=== Data under study ===

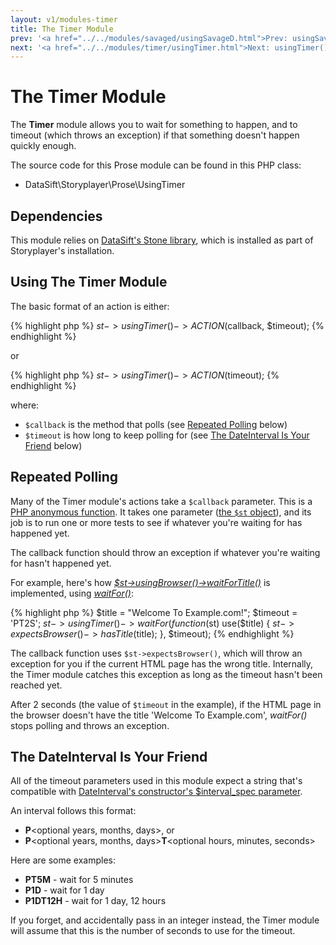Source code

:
```yaml
---
layout: v1/modules-timer
title: The Timer Module
prev: '<a href="../../modules/savaged/usingSavageD.html">Prev: usingSavageD()</a>'
next: '<a href="../../modules/timer/usingTimer.html">Next: usingTimer()</a>'
---
```


# The Timer Module

The __Timer__ module allows you to wait for something to happen, and to timeout (which throws an exception) if that something doesn't happen quickly enough.

The source code for this Prose module can be found in this PHP class:

* DataSift\Storyplayer\Prose\UsingTimer

## Dependencies

This module relies on [DataSift's Stone library](http://github.com/datasift/Stone), which is installed as part of Storyplayer's installation.

## Using The Timer Module

The basic format of an action is either:

{% highlight php %}
$st->usingTimer()->ACTION($callback, $timeout);
{% endhighlight %}

or

{% highlight php %}
$st->usingTimer()->ACTION($timeout);
{% endhighlight %}

where:

* `$callback` is the method that polls (see [Repeated Polling](#repeated_polling) below)
* `$timeout` is how long to keep polling for (see [The DateInterval Is Your Friend](#the_dateinterval_is_your_friend) below)

## Repeated Polling

Many of the Timer module's actions take a `$callback` parameter.  This is a [PHP anonymous function](http://uk1.php.net/manual/en/functions.anonymous.php).  It takes one parameter ([the `$st` object](../../Prose/the-st-object.html)), and its job is to run one or more tests to see if whatever you're waiting for has happened yet.

The callback function should throw an exception if whatever you're waiting for hasn't happened yet.

For example, here's how _[$st->usingBrowser()->waitForTitle()](../browser/usingBrowser.html#waitfortitle)_ is implemented, using _[waitFor()](usingTimer.html#waitfor)_:

{% highlight php %}
$title = "Welcome To Example.com!";
$timeout = 'PT2S';
$st->usingTimer()->waitFor(function($st) use($title) {
	$st->expectsBrowser()->hasTitle($title);
}, $timeout);
{% endhighlight %}

The callback function uses `$st->expectsBrowser()`, which will throw an exception for you if the current HTML page has the wrong title.  Internally, the Timer module catches this exception as long as the timeout hasn't been reached yet.

After 2 seconds (the value of `$timeout` in the example), if the HTML page in the browser doesn't have the title 'Welcome To Example.com', _waitFor()_ stops polling and throws an exception.

## The DateInterval Is Your Friend

All of the timeout parameters used in this module expect a string that's compatible with [DateInterval's constructor's $interval_spec parameter](http://uk1.php.net/manual/en/dateinterval.construct.php).

An interval follows this format:

* __P__&lt;optional years, months, days&gt;, or
* __P__&lt;optional years, months, days&gt;__T__&lt;optional hours, minutes, seconds&gt;

Here are some examples:

* __PT5M__ - wait for 5 minutes
* __P1D__ - wait for 1 day
* __P1DT12H__ - wait for 1 day, 12 hours

If you forget, and accidentally pass in an integer instead, the Timer module will assume that this is the number of seconds to use for the timeout.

===

**Activity**
Could the data above be copied out exactly, with no pictures kept?

**Result**
Source code

:
```yaml
---
layout: v1/modules-timer
title: The Timer Module
prev: '<a href="../../modules/savaged/usingSavageD.html">Prev: usingSavageD()</a>'
next: '<a href="../../modules/timer/usingTimer.html">Next: usingTimer()</a>'
---
```


# The Timer Module

The __Timer__ module allows you to wait for something to happen, and to timeout (which throws an exception) if that something doesn't happen quickly enough.

The source code for this Prose module can be found in this PHP class:

* DataSift\Storyplayer\Prose\UsingTimer

## Dependencies

This module relies on [DataSift's Stone library](http://github.com/datasift/Stone), which is installed as part of Storyplayer's installation.

## Using The Timer Module

The basic format of an action is either:

{% highlight php %}
$st->usingTimer()->ACTION($callback, $timeout);
{% endhighlight %}

or

{% highlight php %}
$st->usingTimer()->ACTION($timeout);
{% endhighlight %}

where:

* `$callback` is the method that polls (see [Repeated Polling](#repeated_polling) below)
* `$timeout` is how long to keep polling for (see [The DateInterval Is Your Friend](#the_dateinterval_is_your_friend) below)

## Repeated Polling

Many of the Timer module's actions take a `$callback` parameter.  This is a [PHP anonymous function](http://uk1.php.net/manual/en/functions.anonymous.php).  It takes one parameter ([the `$st` object](../../Prose/the-st-object.html)), and its job is to run one or more tests to see if whatever you're waiting for has happened yet.

The callback function should throw an exception if whatever you're waiting for hasn't happened yet.

For example, here's how _[$st->usingBrowser()->waitForTitle()](../browser/usingBrowser.html#waitfortitle)_ is implemented, using _[waitFor()](usingTimer.html#waitfor)_:

{% highlight php %}
$title = "Welcome To Example.com!";
$timeout = 'PT2S';
$st->usingTimer()->waitFor(function($st) use($title) {
	$st->expectsBrowser()->hasTitle($title);
}, $timeout);
{% endhighlight %}

The callback function uses `$st->expectsBrowser()`, which will throw an exception for you if the current HTML page has the wrong title.  Internally, the Timer module catches this exception as long as the timeout hasn't been reached yet.

After 2 seconds (the value of `$timeout` in the example), if the HTML page in the browser doesn't have the title 'Welcome To Example.com', _waitFor()_ stops polling and throws an exception.

## The DateInterval Is Your Friend

All of the timeout parameters used in this module expect a string that's compatible with [DateInterval's constructor's $interval_spec parameter](http://uk1.php.net/manual/en/dateinterval.construct.php).

An interval follows this format:

* __P__&lt;optional years, months, days&gt;, or
* __P__&lt;optional years, months, days&gt;__T__&lt;optional hours, minutes, seconds&gt;

Here are some examples:

* __PT5M__ - wait for 5 minutes
* __P1D__ - wait for 1 day
* __P1DT12H__ - wait for 1 day, 12 hours

If you forget, and accidentally pass in an integer instead, the Timer module will assume that this is the number of seconds to use for the timeout.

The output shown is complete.